Why not use drones for often dangerous work, such as inspecting power lines?
The New York Daily News in November of last year said (DailyNews 11/22/15) “U.S. utilities see great potential in the use of remote-controlled drones to do the often-dangerous work of inspecting power lines and transmission towers but strict regulations have so far slowed adoption of the technology.”
The article points out one of the impediments of using drones is the regulatory restrictions by the FAA. Yes, that is a short term operational problem that will be solved.
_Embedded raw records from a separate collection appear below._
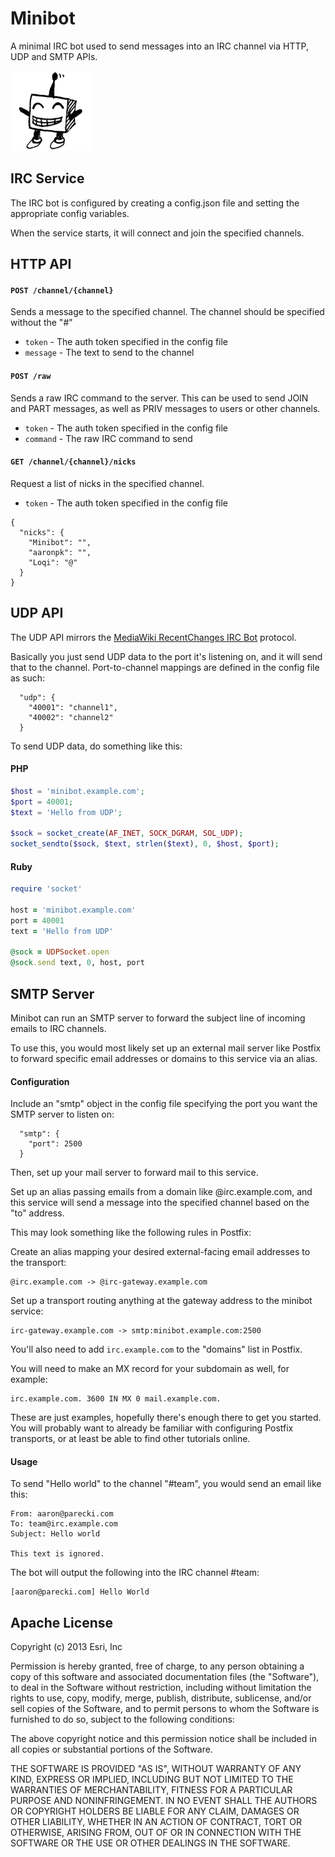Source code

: # Minibot

A minimal IRC bot used to send messages into an IRC channel via HTTP, UDP and SMTP APIs.

![minibot](minibot-logo-128.png)

## IRC Service

The IRC bot is configured by creating a config.json file and setting the appropriate config variables.

When the service starts, it will connect and join the specified channels. 


## HTTP API

#### `POST /channel/{channel}`

Sends a message to the specified channel. The channel should be specified without the "#"

* `token` - The auth token specified in the config file
* `message` - The text to send to the channel 


#### `POST /raw`

Sends a raw IRC command to the server. This can be used to send JOIN and PART messages, as well as PRIV messages to users or other channels.

* `token` - The auth token specified in the config file
* `command` - The raw IRC command to send

#### `GET /channel/{channel}/nicks`

Request a list of nicks in the specified channel.

* `token` - The auth token specified in the config file

```
{
  "nicks": {
    "Minibot": "",
    "aaronpk": "",
    "Loqi": "@"
  }
}
```

## UDP API

The UDP API mirrors the [MediaWiki RecentChanges IRC Bot](http://www.mediawiki.org/wiki/Manual:MediaWiki-Recent_Changes-IRCBot) protocol.

Basically you just send UDP data to the port it's listening on, and it will send that to the channel. Port-to-channel mappings are defined in the config file as such:

```
  "udp": {
    "40001": "channel1",
    "40002": "channel2"
  }
```

To send UDP data, do something like this:

#### PHP

```php
$host = 'minibot.example.com';
$port = 40001;
$text = 'Hello from UDP';

$sock = socket_create(AF_INET, SOCK_DGRAM, SOL_UDP);
socket_sendto($sock, $text, strlen($text), 0, $host, $port);
```

#### Ruby

```ruby
require 'socket'

host = 'minibot.example.com'
port = 40001
text = 'Hello from UDP'

@sock = UDPSocket.open
@sock.send text, 0, host, port
```


## SMTP Server

Minibot can run an SMTP server to forward the subject line of incoming emails to IRC channels.

To use this, you would most likely set up an external mail server like Postfix to forward specific email addresses or domains to this service via an alias. 

#### Configuration

Include an "smtp" object in the config file specifying the port you want the SMTP server to listen on:

```
  "smtp": {
    "port": 2500
  }
```

Then, set up your mail server to forward mail to this service.

Set up an alias passing emails from a domain like @irc.example.com, and this service 
will send a message into the specified channel based on the "to" address.

This may look something like the following rules in Postfix:

Create an alias mapping your desired external-facing email addresses to the transport:

    @irc.example.com -> @irc-gateway.example.com

Set up a transport routing anything at the gateway address to the minibot service:

    irc-gateway.example.com -> smtp:minibot.example.com:2500

You'll also need to add `irc.example.com` to the "domains" list in Postfix.

You will need to make an MX record for your subdomain as well, for example:
  
    irc.example.com. 3600 IN MX 0 mail.example.com.

These are just examples, hopefully there's enough there to get you started. You will probably want to already be familiar with configuring Postfix transports, or at least be able to find other tutorials online.

#### Usage

To send "Hello world" to the channel "#team", you would send an email like this:

    From: aaron@parecki.com
    To: team@irc.example.com
    Subject: Hello world

    This text is ignored.

The bot will output the following into the IRC channel #team:

    [aaron@parecki.com] Hello World



## Apache License

Copyright (c) 2013 Esri, Inc

Permission is hereby granted, free of charge, to any person obtaining a copy of this software and associated documentation files (the "Software"), to deal in the Software without restriction, including without limitation the rights to use, copy, modify, merge, publish, distribute, sublicense, and/or sell copies of the Software, and to permit persons to whom the Software is furnished to do so, subject to the following conditions:

The above copyright notice and this permission notice shall be included in all copies or substantial portions of the Software.

THE SOFTWARE IS PROVIDED "AS IS", WITHOUT WARRANTY OF ANY KIND, EXPRESS OR IMPLIED, INCLUDING BUT NOT LIMITED TO THE WARRANTIES OF MERCHANTABILITY, FITNESS FOR A PARTICULAR PURPOSE AND NONINFRINGEMENT. IN NO EVENT SHALL THE AUTHORS OR COPYRIGHT HOLDERS BE LIABLE FOR ANY CLAIM, DAMAGES OR OTHER LIABILITY, WHETHER IN AN ACTION OF CONTRACT, TORT OR OTHERWISE, ARISING FROM, OUT OF OR IN CONNECTION WITH THE SOFTWARE OR THE USE OR OTHER DEALINGS IN THE SOFTWARE.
What I want to focus on here is what is the entrepreneurial opportunity.
Here is a brief excerpt from my forthcoming book “The Entrepreneur”: The entrepreneurial process for a startup is to go through the following steps as detailed in the right hand of the Donovan Model: Lead the customer with new technologies and processes.
- Identify a customer need (upper right)
- Identifying a disruption in technology, business (upper right)
- Identify and convince an early adopter (upper right)
- Identify a business model (crossing the boundary between the entrepreneur space and operational space). A business model (that is how to make money) has to be proposed and validated.
Once validated, the business model has to be operationalized. The management space in the model:
- Identify and assemble assets (operational space)
- Scale (operational space)
Step 1: Customer Need: Let us go through the first two steps in this case. There is a need for monitoring powerlines, for possible terrorism, mechanical failure, storms, etc.
Step 2: Disruption – there are two. An economic one – traditional ways of doing this with helicopters is very expensive (it costs me $1MM per year to maintain my helicopter while a drone costs $10K). Secondly, there is a technological disruption, namely crowdsourcing, where thousands of people can watch a video at the same time looking for anomalies.
Step 3: Early adopter. Let’s identify an early adopter, say Vermont Power and Light. Make a deal to replace their helicopter surveillance with a drone, and use helicopter surveillance pilots to monitor the videos from those drones to look for problems on the powerline. And further, commission someone or assemble thousands of people to watch those same videos to see if they see any anomalies – this gives you thousands of more people looking at a potential problem, thus minimizing them missing anything, and hence the chances of finding a problem are much greater.
Step 4: Business Model – Reward the crowdsourcing people with bonuses and charge the power companies by the mile of lines observed.
Step 5: Assemble Assets – develop partnerships with drone companies, pilots, and utility companies.
Step 6: Scale – through positive publicity and assembling a senior management team.
As you can see the above steps give you a clear guideline on how to move into new areas which is effectively how to be an entrepreneur. A true entrepreneur will see all sorts of other opportunities. Keep your eyes open and keep moving!
See my new book “The Entrepreneur.”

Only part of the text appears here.